───── Records to use ─────
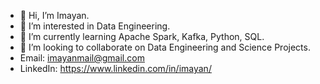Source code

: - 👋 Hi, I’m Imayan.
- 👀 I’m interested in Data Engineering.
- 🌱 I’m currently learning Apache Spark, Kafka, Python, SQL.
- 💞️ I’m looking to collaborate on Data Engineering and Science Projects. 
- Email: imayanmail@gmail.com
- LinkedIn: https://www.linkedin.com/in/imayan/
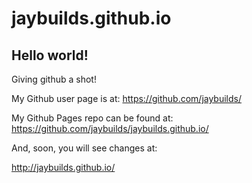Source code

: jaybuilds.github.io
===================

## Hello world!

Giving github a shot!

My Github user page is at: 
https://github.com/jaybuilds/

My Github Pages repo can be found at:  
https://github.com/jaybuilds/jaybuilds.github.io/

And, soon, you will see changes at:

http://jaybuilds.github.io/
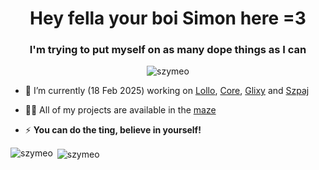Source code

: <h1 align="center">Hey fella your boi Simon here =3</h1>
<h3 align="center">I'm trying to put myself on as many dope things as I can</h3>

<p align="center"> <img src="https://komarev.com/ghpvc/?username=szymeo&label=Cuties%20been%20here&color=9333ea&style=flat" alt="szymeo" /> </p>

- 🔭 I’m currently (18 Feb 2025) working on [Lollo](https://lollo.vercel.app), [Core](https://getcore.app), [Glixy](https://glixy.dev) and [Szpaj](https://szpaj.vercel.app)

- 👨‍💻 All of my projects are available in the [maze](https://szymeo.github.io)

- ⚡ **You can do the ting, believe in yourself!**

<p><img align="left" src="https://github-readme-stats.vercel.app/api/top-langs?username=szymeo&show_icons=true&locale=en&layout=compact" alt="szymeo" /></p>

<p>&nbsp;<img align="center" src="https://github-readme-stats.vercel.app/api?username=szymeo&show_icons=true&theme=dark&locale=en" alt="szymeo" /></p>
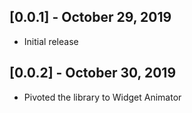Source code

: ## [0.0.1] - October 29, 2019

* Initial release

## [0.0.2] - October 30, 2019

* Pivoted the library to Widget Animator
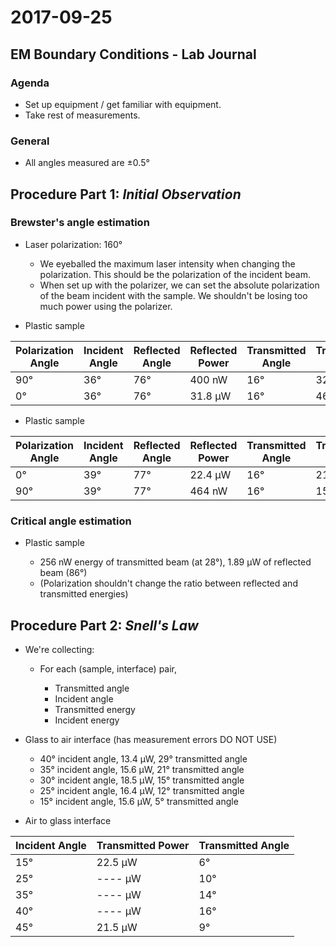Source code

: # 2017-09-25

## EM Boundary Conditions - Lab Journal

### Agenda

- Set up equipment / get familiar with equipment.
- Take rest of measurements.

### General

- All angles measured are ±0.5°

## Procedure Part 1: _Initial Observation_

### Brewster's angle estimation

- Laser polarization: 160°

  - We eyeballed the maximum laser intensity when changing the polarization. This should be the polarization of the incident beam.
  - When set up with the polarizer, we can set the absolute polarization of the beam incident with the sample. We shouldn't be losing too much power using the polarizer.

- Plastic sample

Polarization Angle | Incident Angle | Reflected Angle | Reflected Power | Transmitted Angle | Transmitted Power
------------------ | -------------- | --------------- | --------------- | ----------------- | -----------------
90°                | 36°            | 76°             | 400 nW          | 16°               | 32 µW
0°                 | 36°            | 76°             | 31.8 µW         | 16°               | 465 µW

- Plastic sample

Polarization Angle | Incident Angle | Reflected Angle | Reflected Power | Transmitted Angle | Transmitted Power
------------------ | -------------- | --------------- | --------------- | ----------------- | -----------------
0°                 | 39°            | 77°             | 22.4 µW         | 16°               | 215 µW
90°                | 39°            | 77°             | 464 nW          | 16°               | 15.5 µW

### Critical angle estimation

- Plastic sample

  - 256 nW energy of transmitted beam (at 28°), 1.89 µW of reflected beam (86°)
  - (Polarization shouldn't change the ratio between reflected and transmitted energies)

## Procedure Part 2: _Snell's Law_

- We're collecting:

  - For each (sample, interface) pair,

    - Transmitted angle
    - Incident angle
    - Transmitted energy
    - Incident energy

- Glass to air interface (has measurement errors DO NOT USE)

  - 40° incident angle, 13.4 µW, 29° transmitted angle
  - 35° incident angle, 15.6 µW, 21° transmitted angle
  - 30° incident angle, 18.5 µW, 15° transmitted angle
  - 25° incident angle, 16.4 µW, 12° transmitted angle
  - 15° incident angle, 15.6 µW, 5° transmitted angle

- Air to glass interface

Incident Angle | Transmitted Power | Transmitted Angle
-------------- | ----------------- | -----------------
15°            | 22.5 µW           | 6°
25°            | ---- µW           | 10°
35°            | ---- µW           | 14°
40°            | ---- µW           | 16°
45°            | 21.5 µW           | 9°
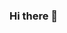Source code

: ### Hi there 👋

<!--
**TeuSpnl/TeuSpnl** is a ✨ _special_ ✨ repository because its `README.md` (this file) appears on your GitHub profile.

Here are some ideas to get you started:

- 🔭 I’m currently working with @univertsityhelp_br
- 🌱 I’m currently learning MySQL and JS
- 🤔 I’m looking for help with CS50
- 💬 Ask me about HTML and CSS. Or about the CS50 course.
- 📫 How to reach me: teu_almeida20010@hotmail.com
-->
─────
───── Records to use ─────
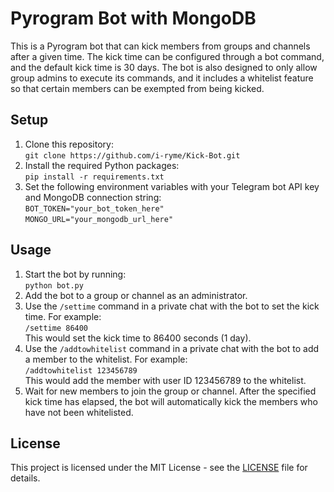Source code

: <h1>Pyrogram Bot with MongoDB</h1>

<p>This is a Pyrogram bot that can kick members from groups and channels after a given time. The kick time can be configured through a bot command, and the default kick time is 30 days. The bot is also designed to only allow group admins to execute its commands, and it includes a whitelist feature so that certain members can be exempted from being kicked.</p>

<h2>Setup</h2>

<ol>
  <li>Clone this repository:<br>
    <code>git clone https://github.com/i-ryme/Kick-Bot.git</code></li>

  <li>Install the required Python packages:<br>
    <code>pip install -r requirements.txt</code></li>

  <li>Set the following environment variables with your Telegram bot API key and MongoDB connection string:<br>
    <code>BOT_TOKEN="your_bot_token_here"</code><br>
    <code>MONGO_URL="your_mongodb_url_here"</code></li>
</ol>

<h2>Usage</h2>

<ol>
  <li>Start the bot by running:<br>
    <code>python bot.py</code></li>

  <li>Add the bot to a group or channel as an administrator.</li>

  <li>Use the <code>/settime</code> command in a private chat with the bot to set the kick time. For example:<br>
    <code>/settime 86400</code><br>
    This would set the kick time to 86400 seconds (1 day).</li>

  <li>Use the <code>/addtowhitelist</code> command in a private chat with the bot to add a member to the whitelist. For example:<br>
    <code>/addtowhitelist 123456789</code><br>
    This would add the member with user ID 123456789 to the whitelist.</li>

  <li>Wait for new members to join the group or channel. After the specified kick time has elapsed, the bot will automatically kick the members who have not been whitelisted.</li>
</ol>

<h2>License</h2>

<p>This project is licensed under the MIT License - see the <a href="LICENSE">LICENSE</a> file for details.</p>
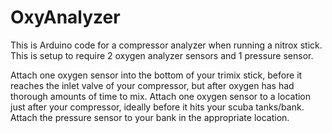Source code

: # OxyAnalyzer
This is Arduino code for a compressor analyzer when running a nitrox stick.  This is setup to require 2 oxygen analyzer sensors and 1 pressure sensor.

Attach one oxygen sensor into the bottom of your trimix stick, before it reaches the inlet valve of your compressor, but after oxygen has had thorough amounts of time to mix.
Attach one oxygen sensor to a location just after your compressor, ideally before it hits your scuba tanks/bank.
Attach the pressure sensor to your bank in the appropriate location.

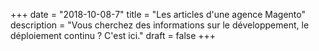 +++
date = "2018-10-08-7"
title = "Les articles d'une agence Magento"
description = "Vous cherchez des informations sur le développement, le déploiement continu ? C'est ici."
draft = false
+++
─────
───── Records to use ─────
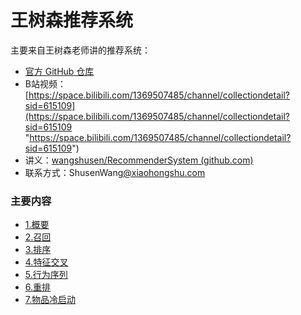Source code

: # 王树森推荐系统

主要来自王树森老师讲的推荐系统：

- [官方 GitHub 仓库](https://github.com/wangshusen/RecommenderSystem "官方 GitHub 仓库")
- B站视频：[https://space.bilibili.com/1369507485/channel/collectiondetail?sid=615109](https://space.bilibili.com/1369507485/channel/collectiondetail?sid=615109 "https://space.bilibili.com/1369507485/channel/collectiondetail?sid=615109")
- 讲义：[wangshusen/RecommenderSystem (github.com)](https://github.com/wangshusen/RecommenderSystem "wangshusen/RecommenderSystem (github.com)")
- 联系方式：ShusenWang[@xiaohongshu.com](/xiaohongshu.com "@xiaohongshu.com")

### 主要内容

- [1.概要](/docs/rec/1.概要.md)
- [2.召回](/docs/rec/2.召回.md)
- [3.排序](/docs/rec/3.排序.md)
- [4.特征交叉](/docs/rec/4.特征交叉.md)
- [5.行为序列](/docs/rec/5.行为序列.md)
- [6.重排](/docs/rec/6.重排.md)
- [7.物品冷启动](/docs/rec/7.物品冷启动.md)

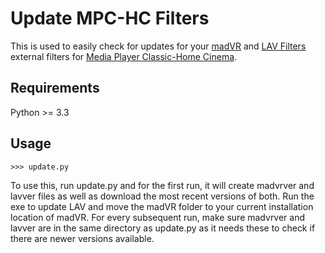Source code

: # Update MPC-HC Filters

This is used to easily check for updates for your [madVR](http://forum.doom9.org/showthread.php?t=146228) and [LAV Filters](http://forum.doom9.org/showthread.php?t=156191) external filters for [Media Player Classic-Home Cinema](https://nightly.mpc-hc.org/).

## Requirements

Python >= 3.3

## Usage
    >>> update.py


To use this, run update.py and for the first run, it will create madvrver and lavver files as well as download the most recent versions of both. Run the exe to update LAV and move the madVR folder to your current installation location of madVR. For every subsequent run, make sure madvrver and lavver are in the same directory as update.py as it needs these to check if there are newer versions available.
─────
Reproduce word for word the material above, beginning with the line that contains "<h2>Setup</h2>" and ending with the line that contains "<code>pip install -r".

Reply to the exercise
<h2>Setup</h2>

<ol>
  <li>Clone this repository:<br>
    <code>git clone https://github.com/i-ryme/Kick-Bot.git</code></li>

  <li>Install the required Python packages:<br>
    <code>pip install -r requirements.txt</code></li>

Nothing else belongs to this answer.